Lent: Rest

20130219-224632.jpg

I’m terrible at resting.

Not sleeping. I think I’ve got that down. But taking the time to stop and just be, or just close my eyes and breathe, is hard.

The caffeine headaches finally wore off this past weekend. They weren’t as intense or as long lasting as I had anticipated. I was struck, however, by just how difficult it was to be fully present with others. Fluorescent lights and loud noises have become my enemies.

While the headaches have worn away, I’m still adjusting to getting through a day caffeine-free. If you had asked me a few months ago whether caffeine affected me, I would have laughed and said no, citing my late-nite coffee intake and relatively stable sleep patterns. But now close to a week free of caffeine, I’m finding myself dead tired at odd times, falling asleep reading, going to bed earlier.

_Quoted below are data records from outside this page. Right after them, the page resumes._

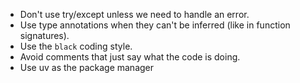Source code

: - Don't use try/except unless we need to handle an error.
- Use type annotations when they can't be inferred (like in function signatures).
- Use the `black` coding style.
- Avoid comments that just say what the code is doing.
- Use uv as the package manager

I don’t do well with not doing things – just sitting and being still, allowing myself to take a nap, going for a walk for no reason other than I can. Even when I’m sick, I feel a need to accomplish something. I’ve always got a list in my head of things I need to do, and rest is rarely on the agenda.

I wonder if this pressing need to accomplish something is universal. Perhaps we spend billions on coffee and energy drinks to give us enough to get through our overworked days, all in hopes that we might accomplish something beyond ourselves, somehow validating our existence and giving us an edge in the world.

Lent, then, is about crushing our belief that we are validated by our accomplishments. In sacrificing and fasting we are reminded of just how weak we are, and just how much we need life and purpose and resurrection from somewhere or someone outside of ourselves. We acknowledge and embrace the death of all our good intentions with the imposition of ashes, and enter a time where our fasting pains bring to the forefront of our lives the longing for validation and acceptance we have been filling with menial achievements in the rat race of life. We rest from our striving after God and man’s acceptance, knowing that resurrection is coming.

So I rest, knowing that the world will not end while my eyes are shut, because the world isn’t in my hands to begin with.